La nuova era dell’espansionismo israeliano e l’economia di guerra che lo alimenta

Varoush Khosravian
Varoush Khosravian

L’assenza di una reale strategia di pace per la regione in un momento di instabilità geopolitica occidentale, causata dall’orizzonte di depredazione e violenza perseguito dalle attuali classi dominanti, e la scelta di un’economia improntata alla guerra e dal perseguimento dell’indipendenza militare di Israele, sostenuta da Netanyahu, stanno segnando l’inizio di un nuovo periodo di espansionismo israeliano nella sua vana pretesa di diventare la potenza egemonica regionale.

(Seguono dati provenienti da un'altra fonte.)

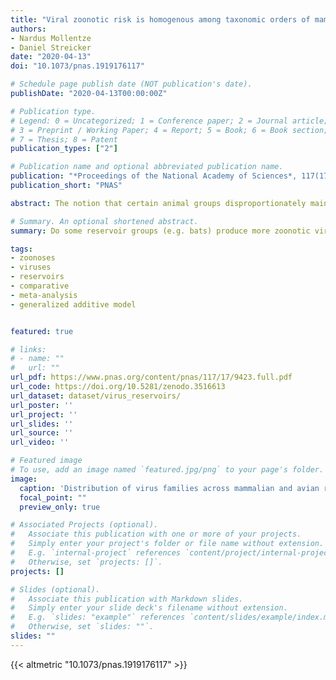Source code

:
 ```yaml
---
title: "Viral zoonotic risk is homogenous among taxonomic orders of mammalian and avian reservoir hosts"
authors:
- Nardus Mollentze
- Daniel Streicker
date: "2020-04-13"
doi: "10.1073/pnas.1919176117"

# Schedule page publish date (NOT publication's date).
publishDate: "2020-04-13T00:00:00Z"

# Publication type.
# Legend: 0 = Uncategorized; 1 = Conference paper; 2 = Journal article;
# 3 = Preprint / Working Paper; 4 = Report; 5 = Book; 6 = Book section;
# 7 = Thesis; 8 = Patent
publication_types: ["2"]

# Publication name and optional abbreviated publication name.
publication: "*Proceedings of the National Academy of Sciences*, 117(17): 9423--9430"
publication_short: "PNAS"

abstract: The notion that certain animal groups disproportionately maintain and transmit viruses to humans due to broad-scale differences in ecology, life history, and physiology currently influences global health surveillance and research in disease ecology, virology, and immunology. To directly test whether such “special reservoirs” of zoonoses exist, we used literature searches to construct the largest existing dataset of virus–reservoir relationships, consisting of the avian and mammalian reservoir hosts of 415 RNA and DNA viruses along with their histories of human infection. Reservoir host effects on the propensity of viruses to have been reported as infecting humans were rare and when present were restricted to one or two viral families. The data instead support a largely host-neutral explanation for the distribution of human-infecting viruses across the animal orders studied. After controlling for higher baseline viral richness in mammals versus birds, the observed number of zoonoses per animal order increased as a function of their species richness. Animal orders of established importance as zoonotic reservoirs including bats and rodents were unexceptional, maintaining numbers of zoonoses that closely matched expectations for mammalian groups of their size. Our findings show that variation in the frequency of zoonoses among animal orders can be explained without invoking special ecological or immunological relationships between hosts and viruses, pointing to a need to reconsider current approaches aimed at finding and predicting novel zoonoses.

# Summary. An optional shortened abstract.
summary: Do some reservoir groups (e.g. bats) produce more zoonotic viruses than others? By cataloguing the accepted reservoirs for 415 viruses associated with mammals and birds, we show that there is currently no evidence for the existance of any such special reservoir groups. Instead, groups containing more reservoir species are associated with more viruses, and proportionally more zoonotic viruses.

tags:
- zoonoses
- viruses
- reservoirs
- comparative
- meta-analysis
- generalized additive model


featured: true

# links:
# - name: ""
#   url: ""
url_pdf: https://www.pnas.org/content/pnas/117/17/9423.full.pdf
url_code: https://doi.org/10.5281/zenodo.3516613
url_dataset: dataset/virus_reservoirs/
url_poster: ''
url_project: ''
url_slides: ''
url_source: ''
url_video: ''

# Featured image
# To use, add an image named `featured.jpg/png` to your page's folder. 
image:
  caption: 'Distribution of virus families across mammalian and avian reservoir orders'
  focal_point: ""
  preview_only: true

# Associated Projects (optional).
#   Associate this publication with one or more of your projects.
#   Simply enter your project's folder or file name without extension.
#   E.g. `internal-project` references `content/project/internal-project/index.md`.
#   Otherwise, set `projects: []`.
projects: []

# Slides (optional).
#   Associate this publication with Markdown slides.
#   Simply enter your slide deck's filename without extension.
#   E.g. `slides: "example"` references `content/slides/example/index.md`.
#   Otherwise, set `slides: ""`.
slides: ""
---
```


{{< altmetric "10.1073/pnas.1919176117" >}}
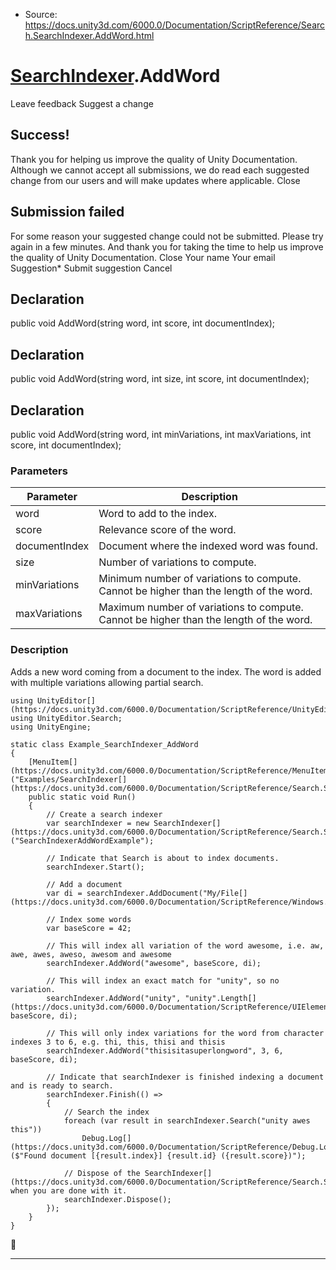 * Source: https://docs.unity3d.com/6000.0/Documentation/ScriptReference/Search.SearchIndexer.AddWord.html

#  [SearchIndexer](https://docs.unity3d.com/6000.0/Documentation/ScriptReference/Search.SearchIndexer.html).AddWord
Leave feedback
Suggest a change
## Success!
Thank you for helping us improve the quality of Unity Documentation. Although we cannot accept all submissions, we do read each suggested change from our users and will make updates where applicable.
Close
## Submission failed
For some reason your suggested change could not be submitted. Please <a>try again</a> in a few minutes. And thank you for taking the time to help us improve the quality of Unity Documentation.
Close
Your name Your email Suggestion* Submit suggestion
Cancel
## Declaration
public void AddWord(string word, int score, int documentIndex); 
## Declaration
public void AddWord(string word, int size, int score, int documentIndex); 
## Declaration
public void AddWord(string word, int minVariations, int maxVariations, int score, int documentIndex); 
### Parameters
Parameter | Description  
---|---  
word | Word to add to the index.  
score | Relevance score of the word.  
documentIndex | Document where the indexed word was found.  
size | Number of variations to compute.  
minVariations | Minimum number of variations to compute. Cannot be higher than the length of the word.  
maxVariations | Maximum number of variations to compute. Cannot be higher than the length of the word.  
### Description
Adds a new word coming from a document to the index. The word is added with multiple variations allowing partial search.
```
using UnityEditor[](https://docs.unity3d.com/6000.0/Documentation/ScriptReference/UnityEditor.html);
using UnityEditor.Search;
using UnityEngine;

static class Example_SearchIndexer_AddWord
{
    [MenuItem[](https://docs.unity3d.com/6000.0/Documentation/ScriptReference/MenuItem.html)("Examples/SearchIndexer[](https://docs.unity3d.com/6000.0/Documentation/ScriptReference/Search.SearchIndexer.html)/AddWord")]
    public static void Run()
    {
        // Create a search indexer
        var searchIndexer = new SearchIndexer[](https://docs.unity3d.com/6000.0/Documentation/ScriptReference/Search.SearchIndexer.html)("SearchIndexerAddWordExample");

        // Indicate that Search is about to index documents.
        searchIndexer.Start();

        // Add a document
        var di = searchIndexer.AddDocument("My/File[](https://docs.unity3d.com/6000.0/Documentation/ScriptReference/Windows.File.html)/Path");

        // Index some words
        var baseScore = 42;

        // This will index all variation of the word awesome, i.e. aw, awe, awes, aweso, awesom and awesome
        searchIndexer.AddWord("awesome", baseScore, di);

        // This will index an exact match for "unity", so no variation.
        searchIndexer.AddWord("unity", "unity".Length[](https://docs.unity3d.com/6000.0/Documentation/ScriptReference/UIElements.Length.html), baseScore, di);

        // This will only index variations for the word from character indexes 3 to 6, e.g. thi, this, thisi and thisis
        searchIndexer.AddWord("thisisitasuperlongword", 3, 6, baseScore, di);

        // Indicate that searchIndexer is finished indexing a document and is ready to search.
        searchIndexer.Finish(() =>
        {
            // Search the index
            foreach (var result in searchIndexer.Search("unity awes this"))
                Debug.Log[](https://docs.unity3d.com/6000.0/Documentation/ScriptReference/Debug.Log.html)($"Found document [{result.index}] {result.id} ({result.score})");

            // Dispose of the SearchIndexer[](https://docs.unity3d.com/6000.0/Documentation/ScriptReference/Search.SearchIndexer.html) when you are done with it.
            searchIndexer.Dispose();
        });
    }
}

```

* * *
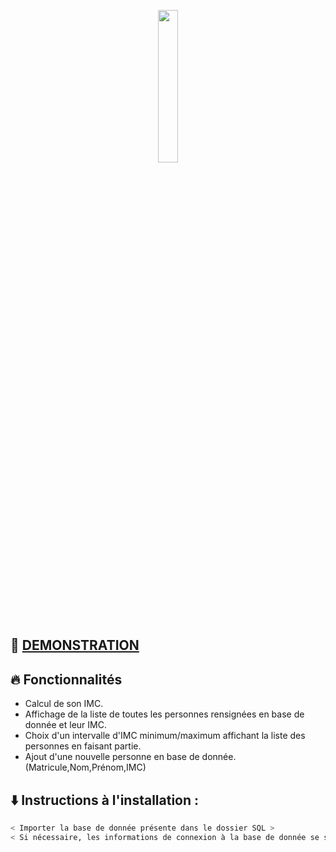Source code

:<p align="center">
  <img src="https://www.carpemedia.fr/wp-content/uploads/2017/02/formation-php-initiation.png"  width="25%"/>
</a>
    
</p>

## 👀 [DEMONSTRATION](https://streamable.com/m8vy99)

## :fire: Fonctionnalités

- Calcul de son IMC.
- Affichage de la liste de toutes les personnes rensignées en base de donnée et leur IMC.
- Choix d'un intervalle d'IMC minimum/maximum affichant la liste des personnes en faisant partie.
- Ajout d'une nouvelle personne en base de donnée. (Matricule,Nom,Prénom,IMC)

## ⬇️ Instructions à l'installation :

```bash
< Importer la base de donnée présente dans le dossier SQL >
< Si nécessaire, les informations de connexion à la base de donnée se situe dans "bdd.php" >
```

Questo articolo è stato originariamente pubblicato su Mondoweiss ed è riprodotto qui con il consenso esplicito del suo editore.



Israele è entrato in una nuova era di espansionismo territoriale e aggressione militare oltre i confini della Palestina storica. Le sue azioni belligeranti si sono intensificate in Giordania, Libano, Siria, Yemen, Iran, Qatar, Libia e, più recentemente, Somaliland. Questi sviluppi non sono dovuti a un cambiamento nelle ambizioni strategiche di Israele, ma in realtà all’allentamento delle restrizioni che lo avevano tenuto sotto controllo prima dell’ottobre 2023. Questa svolta espansionistica riflette un riassetto strutturale del rischio, dell’influenza e della tolleranza internazionale e non un improvviso cambiamento ideologico da parte di Israele, ma è anche dovuta all’attuale struttura dell’economia israeliana: il settore militare è stato il motore dell’economia da quando Israele ha subito un livello di isolamento globale che ha decimato la maggior parte degli altri settori produttivi negli ultimi due anni. Il risultato? Israele ha ora un ulteriore incentivo strutturale a mantenere uno stato di guerra permanente.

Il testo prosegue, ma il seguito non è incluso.